La primera vez fue con la palabra peplum (un tipo de túnica en latín). Un crítico de cine hablaba del género homónimo ―también conocido como “cine de romanos”— en una sección radiofónica y el equipo de redactores se partía la caja con la palabra porque no la conocían. La siguiente vez le tocó a un egiptólogo repipi a la par que sabio. Hubo risotadas con su forma de hablar. Pasó en muchas más ocasiones, pero ya había dejado de contar las veces en las que la propia ignorancia era motivo de orgullo.
De eso hace casi veinte años. En ese tiempo, las personas como el crítico y el egiptólogo han dejado de aparecer en los medios audiovisuales. Primero fueron sustituidos por perfiles “mediáticos” —cuando me dicen que alguien es mediático ya sé que será un cantamañanas— y después por youtubers e influencers. Y toreros. Los toreros que no falten. En estos casi veinte años el perfil de lector —es decir, la gente que lee— ha sido sustituido por el de quienes, como dice la periodista musical Patricia Godes “han sido contratados por aprobar un examen sin haber escrito ni leído nunca”.
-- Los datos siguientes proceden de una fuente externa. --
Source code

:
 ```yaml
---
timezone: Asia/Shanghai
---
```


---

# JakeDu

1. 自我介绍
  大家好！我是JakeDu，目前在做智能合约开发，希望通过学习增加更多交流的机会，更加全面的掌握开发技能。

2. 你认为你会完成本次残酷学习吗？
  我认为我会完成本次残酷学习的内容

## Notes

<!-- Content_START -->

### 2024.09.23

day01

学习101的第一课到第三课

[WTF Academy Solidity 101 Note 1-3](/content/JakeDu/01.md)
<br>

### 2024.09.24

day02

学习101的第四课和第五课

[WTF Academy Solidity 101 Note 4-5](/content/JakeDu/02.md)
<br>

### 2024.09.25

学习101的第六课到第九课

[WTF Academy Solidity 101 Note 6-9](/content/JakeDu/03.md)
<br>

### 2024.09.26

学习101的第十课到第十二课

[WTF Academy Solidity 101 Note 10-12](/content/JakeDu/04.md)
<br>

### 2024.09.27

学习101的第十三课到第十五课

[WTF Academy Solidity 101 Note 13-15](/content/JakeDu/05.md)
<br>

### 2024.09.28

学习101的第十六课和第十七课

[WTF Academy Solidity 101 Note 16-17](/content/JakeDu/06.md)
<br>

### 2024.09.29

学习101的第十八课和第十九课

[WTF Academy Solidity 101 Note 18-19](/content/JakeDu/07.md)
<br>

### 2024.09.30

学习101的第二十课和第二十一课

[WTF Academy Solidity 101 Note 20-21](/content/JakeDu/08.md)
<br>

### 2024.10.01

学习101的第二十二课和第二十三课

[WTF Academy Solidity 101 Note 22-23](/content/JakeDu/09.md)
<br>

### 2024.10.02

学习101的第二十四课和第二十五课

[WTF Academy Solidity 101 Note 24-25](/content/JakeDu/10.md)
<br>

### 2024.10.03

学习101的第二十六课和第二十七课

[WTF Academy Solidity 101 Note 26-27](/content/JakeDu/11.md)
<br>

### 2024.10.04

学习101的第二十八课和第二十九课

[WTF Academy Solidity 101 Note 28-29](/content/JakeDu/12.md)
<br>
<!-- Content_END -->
Hace poco fui a televisión a hablar de un tema que conozco, pero apenas abrí la boca. El tertuliano que me interrumpía constantemente no diferenciaba siquiera los conceptos más básicos del asunto a tratar. En televisión la lucha por el plano es tan encarnizada que quien piensa, pierde. Y el viernes vi unos diez minutos de un programa matinal donde se empleaba incorrectamente un verbo tan común como “ajusticiar”. Eso significa que en un equipo de, pongamos, diez licenciados (y cero lectores) nadie sabía qué significa tal término.
La tele fue, era, una ventana al mundo. Pero un día los orgullos ignorantes (los de verdad, no los del programa) la cerraron para revolcarse en su propia involución.